Eva a quitté le narrateur et il l’a très mal pris. Elle l’a abandonné, après des années de ce qu’il pensait être du bonheur, pour « un marin. Glabre, fuselé, bourru. La quarantaine séduisante. Le cheveu court, comme Judas ». Portrait réel ou fantasmé ? Bref, il imagine leurs étreintes et cela le rend fou. Lecteur fébrile et monomaniaque, seule la littérature le distrait à peu près de cette absence d’Eva. Se met alors en place, sous couvert d’un faux mémoire, où chaque chapitre ouvre une entrée possible sur le personnage, une rêverie, un peu érudite, un peu érotique, assez amusante - quelquefois aussi un peu complaisante, et donc un brin lassante - qui a pour objet Emma Bovary. « Celle que nous contre-aimons, celle que nous aimons d’amour, celle que nous aimons à la folie, maintenant c’est Emma. » Emma, sa peau, ses mains, ses cheveux, ses seins et le reste. Mais également Charles et Emma, Léon et Emma, Rodolphe et Emma, Homais et Emma ; ou, moins attendu, Emma et Pasiphaé ! La figure de madame Bovary et celle Eva se croisent, se confondent parfois, dans une même fureur (et jubilation) descriptives. L’écriture d’Alain Ferry est ornée, parfois aux limites d’une préciosité et d’un lyrisme, qu’on pourrait cependant dire au second degré, car empreints d’autodérision et d’humour.

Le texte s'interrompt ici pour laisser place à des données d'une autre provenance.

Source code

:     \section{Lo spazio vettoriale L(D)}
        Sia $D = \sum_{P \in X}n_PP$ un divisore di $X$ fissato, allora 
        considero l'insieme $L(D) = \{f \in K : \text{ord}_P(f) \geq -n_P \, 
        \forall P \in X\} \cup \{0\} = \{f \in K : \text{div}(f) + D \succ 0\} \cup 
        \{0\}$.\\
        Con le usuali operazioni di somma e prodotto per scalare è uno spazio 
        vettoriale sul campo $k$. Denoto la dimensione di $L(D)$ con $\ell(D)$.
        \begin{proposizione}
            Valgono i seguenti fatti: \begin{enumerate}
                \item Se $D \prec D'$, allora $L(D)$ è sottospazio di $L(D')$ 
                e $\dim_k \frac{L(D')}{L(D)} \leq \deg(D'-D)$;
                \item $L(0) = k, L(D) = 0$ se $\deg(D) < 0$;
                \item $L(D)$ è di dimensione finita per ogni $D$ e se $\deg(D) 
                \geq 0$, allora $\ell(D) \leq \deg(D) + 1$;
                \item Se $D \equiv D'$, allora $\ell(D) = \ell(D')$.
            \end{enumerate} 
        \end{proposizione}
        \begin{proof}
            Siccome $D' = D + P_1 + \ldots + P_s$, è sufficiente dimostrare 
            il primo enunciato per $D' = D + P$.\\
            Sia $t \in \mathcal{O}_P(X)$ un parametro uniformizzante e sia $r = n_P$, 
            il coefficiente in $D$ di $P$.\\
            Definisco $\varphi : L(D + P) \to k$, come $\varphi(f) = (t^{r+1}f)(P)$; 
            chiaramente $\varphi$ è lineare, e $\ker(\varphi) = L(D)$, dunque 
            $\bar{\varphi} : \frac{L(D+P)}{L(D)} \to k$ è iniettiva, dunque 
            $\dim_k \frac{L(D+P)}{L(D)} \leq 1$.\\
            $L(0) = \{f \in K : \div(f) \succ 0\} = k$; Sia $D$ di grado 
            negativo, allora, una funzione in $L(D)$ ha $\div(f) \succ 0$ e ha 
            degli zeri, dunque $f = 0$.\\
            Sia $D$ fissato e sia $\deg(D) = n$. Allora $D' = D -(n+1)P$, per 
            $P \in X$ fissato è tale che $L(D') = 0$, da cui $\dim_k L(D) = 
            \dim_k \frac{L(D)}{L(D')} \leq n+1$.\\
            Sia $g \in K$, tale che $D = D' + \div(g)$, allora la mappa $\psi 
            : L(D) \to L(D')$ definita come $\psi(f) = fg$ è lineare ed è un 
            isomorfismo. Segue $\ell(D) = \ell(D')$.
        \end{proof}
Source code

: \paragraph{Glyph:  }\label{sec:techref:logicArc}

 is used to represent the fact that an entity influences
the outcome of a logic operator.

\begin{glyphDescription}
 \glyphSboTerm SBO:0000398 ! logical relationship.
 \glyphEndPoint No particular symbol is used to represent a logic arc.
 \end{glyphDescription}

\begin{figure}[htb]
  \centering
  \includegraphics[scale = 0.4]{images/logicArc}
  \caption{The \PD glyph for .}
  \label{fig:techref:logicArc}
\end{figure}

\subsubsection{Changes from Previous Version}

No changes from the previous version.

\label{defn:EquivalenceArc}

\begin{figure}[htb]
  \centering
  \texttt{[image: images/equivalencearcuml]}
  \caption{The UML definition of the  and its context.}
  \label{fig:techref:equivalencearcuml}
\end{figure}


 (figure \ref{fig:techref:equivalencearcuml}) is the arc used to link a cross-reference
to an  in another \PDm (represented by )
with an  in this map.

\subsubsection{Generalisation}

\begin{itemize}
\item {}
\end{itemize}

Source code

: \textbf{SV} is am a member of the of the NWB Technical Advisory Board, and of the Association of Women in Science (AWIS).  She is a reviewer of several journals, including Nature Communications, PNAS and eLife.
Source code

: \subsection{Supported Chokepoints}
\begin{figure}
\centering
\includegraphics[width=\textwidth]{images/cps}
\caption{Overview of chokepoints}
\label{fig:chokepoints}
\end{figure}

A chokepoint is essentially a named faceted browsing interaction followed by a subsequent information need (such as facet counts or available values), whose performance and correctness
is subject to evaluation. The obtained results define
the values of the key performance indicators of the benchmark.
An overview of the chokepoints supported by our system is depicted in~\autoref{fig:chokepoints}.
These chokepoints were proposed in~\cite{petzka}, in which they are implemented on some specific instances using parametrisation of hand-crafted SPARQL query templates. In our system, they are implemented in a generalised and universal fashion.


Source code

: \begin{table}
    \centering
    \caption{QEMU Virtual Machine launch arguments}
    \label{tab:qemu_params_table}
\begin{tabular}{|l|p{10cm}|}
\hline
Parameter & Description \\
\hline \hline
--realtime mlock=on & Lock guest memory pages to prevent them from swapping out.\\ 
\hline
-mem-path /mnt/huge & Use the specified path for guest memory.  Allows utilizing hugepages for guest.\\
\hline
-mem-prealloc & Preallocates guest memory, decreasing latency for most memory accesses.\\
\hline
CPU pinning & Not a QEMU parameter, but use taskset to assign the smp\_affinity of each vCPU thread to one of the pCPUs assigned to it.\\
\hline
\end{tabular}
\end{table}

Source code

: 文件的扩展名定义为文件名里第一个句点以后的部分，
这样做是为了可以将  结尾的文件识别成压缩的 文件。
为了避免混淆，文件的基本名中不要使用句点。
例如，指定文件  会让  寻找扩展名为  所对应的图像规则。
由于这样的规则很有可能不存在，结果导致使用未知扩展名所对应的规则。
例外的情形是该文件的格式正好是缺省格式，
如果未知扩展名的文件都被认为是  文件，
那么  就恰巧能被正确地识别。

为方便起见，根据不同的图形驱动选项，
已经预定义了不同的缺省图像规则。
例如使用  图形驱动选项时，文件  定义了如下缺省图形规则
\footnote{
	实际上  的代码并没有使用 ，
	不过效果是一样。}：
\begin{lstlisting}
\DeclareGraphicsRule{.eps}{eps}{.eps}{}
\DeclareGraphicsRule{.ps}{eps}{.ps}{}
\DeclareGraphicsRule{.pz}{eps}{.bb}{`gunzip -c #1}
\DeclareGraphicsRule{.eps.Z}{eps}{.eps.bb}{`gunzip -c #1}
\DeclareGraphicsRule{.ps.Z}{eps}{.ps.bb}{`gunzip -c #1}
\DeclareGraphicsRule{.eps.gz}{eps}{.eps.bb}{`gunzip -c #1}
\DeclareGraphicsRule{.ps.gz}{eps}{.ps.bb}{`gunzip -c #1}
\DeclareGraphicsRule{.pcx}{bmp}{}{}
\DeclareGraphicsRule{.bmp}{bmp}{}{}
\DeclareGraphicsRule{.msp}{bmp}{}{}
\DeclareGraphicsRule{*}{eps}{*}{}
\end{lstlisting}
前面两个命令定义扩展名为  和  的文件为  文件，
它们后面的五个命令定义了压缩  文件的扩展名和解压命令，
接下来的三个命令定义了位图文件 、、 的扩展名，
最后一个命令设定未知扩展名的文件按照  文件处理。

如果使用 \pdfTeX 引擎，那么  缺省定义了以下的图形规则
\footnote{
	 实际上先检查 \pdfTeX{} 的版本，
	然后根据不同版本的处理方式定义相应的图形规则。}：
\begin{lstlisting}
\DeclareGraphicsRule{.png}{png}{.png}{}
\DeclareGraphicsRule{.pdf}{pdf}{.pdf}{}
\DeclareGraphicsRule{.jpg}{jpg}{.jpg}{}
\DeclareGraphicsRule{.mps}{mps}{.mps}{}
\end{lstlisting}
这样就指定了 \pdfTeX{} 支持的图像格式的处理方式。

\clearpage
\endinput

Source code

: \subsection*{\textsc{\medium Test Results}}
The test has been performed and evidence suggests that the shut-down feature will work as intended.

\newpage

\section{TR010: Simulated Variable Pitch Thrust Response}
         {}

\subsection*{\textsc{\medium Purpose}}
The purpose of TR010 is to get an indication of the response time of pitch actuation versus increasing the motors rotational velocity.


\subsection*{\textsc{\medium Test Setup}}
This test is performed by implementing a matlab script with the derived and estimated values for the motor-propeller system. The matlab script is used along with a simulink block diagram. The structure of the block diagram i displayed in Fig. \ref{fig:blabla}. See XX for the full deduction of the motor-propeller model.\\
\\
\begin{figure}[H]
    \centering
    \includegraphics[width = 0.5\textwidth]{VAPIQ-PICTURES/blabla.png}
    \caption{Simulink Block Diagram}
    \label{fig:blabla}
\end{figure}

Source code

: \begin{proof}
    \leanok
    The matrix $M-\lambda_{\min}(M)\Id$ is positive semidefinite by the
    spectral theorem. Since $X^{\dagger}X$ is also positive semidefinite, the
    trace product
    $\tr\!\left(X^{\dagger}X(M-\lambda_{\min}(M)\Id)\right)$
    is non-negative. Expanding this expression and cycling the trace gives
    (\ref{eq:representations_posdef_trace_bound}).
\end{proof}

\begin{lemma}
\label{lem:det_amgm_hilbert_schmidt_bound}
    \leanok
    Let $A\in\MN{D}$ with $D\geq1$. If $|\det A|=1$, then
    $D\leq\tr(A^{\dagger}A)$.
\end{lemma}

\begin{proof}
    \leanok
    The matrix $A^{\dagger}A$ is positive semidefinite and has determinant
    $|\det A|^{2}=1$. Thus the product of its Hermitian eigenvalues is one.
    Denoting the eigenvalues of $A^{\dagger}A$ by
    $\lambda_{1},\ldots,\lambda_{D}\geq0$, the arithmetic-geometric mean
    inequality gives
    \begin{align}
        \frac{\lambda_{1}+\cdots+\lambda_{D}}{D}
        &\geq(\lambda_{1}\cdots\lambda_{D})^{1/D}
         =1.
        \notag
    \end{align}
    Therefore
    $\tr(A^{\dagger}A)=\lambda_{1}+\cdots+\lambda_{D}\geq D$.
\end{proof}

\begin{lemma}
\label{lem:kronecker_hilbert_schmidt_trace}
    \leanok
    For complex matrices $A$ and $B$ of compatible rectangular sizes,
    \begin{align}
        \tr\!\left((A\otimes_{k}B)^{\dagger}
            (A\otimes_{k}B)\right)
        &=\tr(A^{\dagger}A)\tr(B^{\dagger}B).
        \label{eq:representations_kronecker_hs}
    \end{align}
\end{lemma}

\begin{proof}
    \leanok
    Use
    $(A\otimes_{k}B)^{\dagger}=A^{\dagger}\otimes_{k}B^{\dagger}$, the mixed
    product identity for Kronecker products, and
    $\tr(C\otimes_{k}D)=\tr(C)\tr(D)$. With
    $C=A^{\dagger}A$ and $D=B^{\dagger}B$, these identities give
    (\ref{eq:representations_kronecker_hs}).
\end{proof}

On suit volontiers Ferry dans sa balade en Flaubertie, on se prend grâce à lui d’une vraie envie de redécouvrir Madame Bovary - et avec lui on s’interroge sur cette héroïne, « si mystérieuse ». Mémoire d’un fou d’Emma est évidemment un hommage aux richesses de la littérature et à son pouvoir de consolation, une déclaration d’amour débridée qui a pris, l’espace d’un livre, les traits harmonieux d’Emma.
MÉMOIRE D’UN FOU D’EMMA
d’ALAIN FERRY
Le Seuil, 266 pages, 21 €
Domaine français Mémoire d’un fou
juin 2009 | Le Matricule des Anges n°104
| par
Delphine Descaves
Un livre
Mémoire d’un fou
Par
Delphine Descaves
Le Matricule des Anges n°104
, juin 2009.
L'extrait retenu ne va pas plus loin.